Last week was QRCA’s annual conference, in sunny San Diego. The first session I attended was offered by Pat Sabena, a member who’s considered by all to be a “master moderator.” Pat’s topic was on projective techniques. “Projectives” are those approaches which moderators use to get participants to open up emotionally during interviews; they can be non-verbal or verbal associated with pictures/maps of some kind.
What made Pat’s session this year different from others I’ve attended in the past were her twists and tips. Moreover, she showcased how many of these methods can now (thankfully) be used online – a stumbling block for many years.
Here’s a brief summary of some of those we “practiced” during Pat’s presentation:
- Mindmap – This is done at the start of the session to get people warmed up to a topic. (The mindmap Pat uses looks like a sun with rays – plot the topic in the middle and spend 2 minutes or so writing associations with the theme on each “ray.” It quickly primes participants for discussion!)
- Heart Map – Good for separating things someone likes from what they don’t like in a visually-engaging way. (See blog page header image.)
- Timeline – This one Pat’s used for medical interviews when talking about time, stages (from diagnosis to …) and the corresponding emotions participants associate with each stage. I can see this being very useful when talking with people at various stages of buying big ticket items, like a home or a car as well.
- Psychodrawing – Stick figures where participants can personify typical users of a brand or brands. For this exercise, I compared Maybelline to Chanel for mascara. I named and did a full bio of each typical user, highlighted their personality and lifestyle traits, and what they’d say to others about using the product. Lots of info, super clear.
- Standard Playing Cards and Archetypes (using Tarot cards) – The former can be used to describe intensity of reactions to a concept; the archetypes I like for describing a personal experience (e.g., helping your child decide on which college to attend is best represented by which card? Tell me it’s meaning for you).

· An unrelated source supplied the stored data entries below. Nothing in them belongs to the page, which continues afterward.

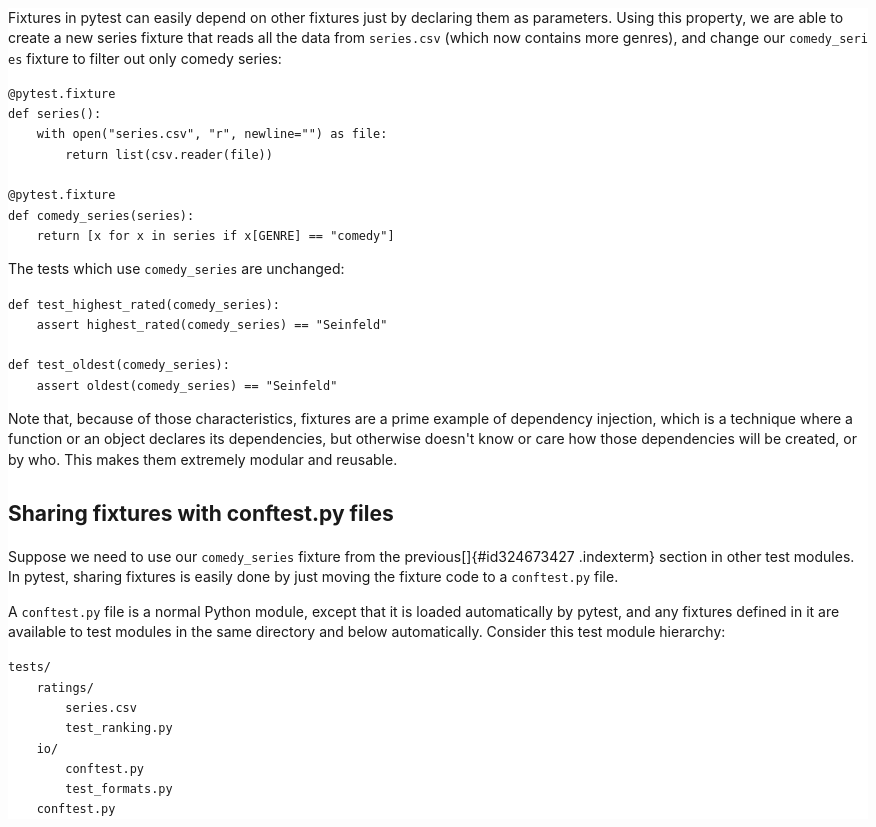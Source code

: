 Fixtures in pytest can easily depend on other fixtures just by declaring
them as parameters. Using this property, we are able to create a new
series fixture that reads all the data from `series.csv`
(which now contains more genres), and change our
`comedy_series` fixture to filter out only comedy series:


``` {.programlisting .language-markup}
@pytest.fixture
def series():
    with open("series.csv", "r", newline="") as file:
        return list(csv.reader(file))

@pytest.fixture
def comedy_series(series):
    return [x for x in series if x[GENRE] == "comedy"]
```


The tests which use `comedy_series` are unchanged:


``` {.programlisting .language-markup}
def test_highest_rated(comedy_series):
    assert highest_rated(comedy_series) == "Seinfeld"

def test_oldest(comedy_series):
    assert oldest(comedy_series) == "Seinfeld"
```


Note that, because of those characteristics, fixtures are a prime
example of dependency injection, which is a technique where a function
or an object declares its dependencies, but otherwise doesn\'t know or
care how those dependencies will be created, or by who. This makes them
extremely modular and reusable.



Sharing fixtures with conftest.py files 
---------------------------------------------------------



Suppose we need to use our
`comedy_series` fixture from the previous[]{#id324673427
.indexterm} section in other test modules. In pytest, sharing fixtures
is easily done by just moving the fixture code to a
`conftest.py` file.

A `conftest.py` file is a normal Python module, except that it
is loaded automatically by pytest, and any fixtures defined in it are
available to test modules in the same directory and below automatically.
Consider this test module hierarchy:


``` {.programlisting .language-markup}
tests/
    ratings/
        series.csv
        test_ranking.py
    io/
        conftest.py
        test_formats.py 
    conftest.py
```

- Themed Collage – In the “old days,” we did collages with magazines and participants could take up to a ½ hour of group time finding pictures and making their own collage on what a brand meant to them (or whatever the issue was). Pat turns this on its side: she has them pick one picture to represent their feelings. Then she asks them to come up with a “theme title” – I’m going to say this is a keyword or a summary phrase for how/why they selected this image. On the back-end, Pat groups the themes together and presents those images as a group. Let’s say there are five themes which emerge related to that brand: Pat includes a collage of images for each theme in her report.
This last one was my ah-ha! take-away from this session. I had the good fortune to serve as Pat’s pre-conference liaison (aka prep coach – which she really didn’t need!!), so I saw this the presentation in advance and the Themed Collage was a brand new idea for me.
I say this every year: QRCA is my primary source for “continuing education.” I invest in learning and growing each year in order to provide better service (and results) for my clients. QRCA brings a bunch of “competitors” together to share what we know. My generous colleagues raised the bar again this year for all those who attended. I was happy to have been a part of the group. And congratulations to QRCA on its 30th anniversary this year!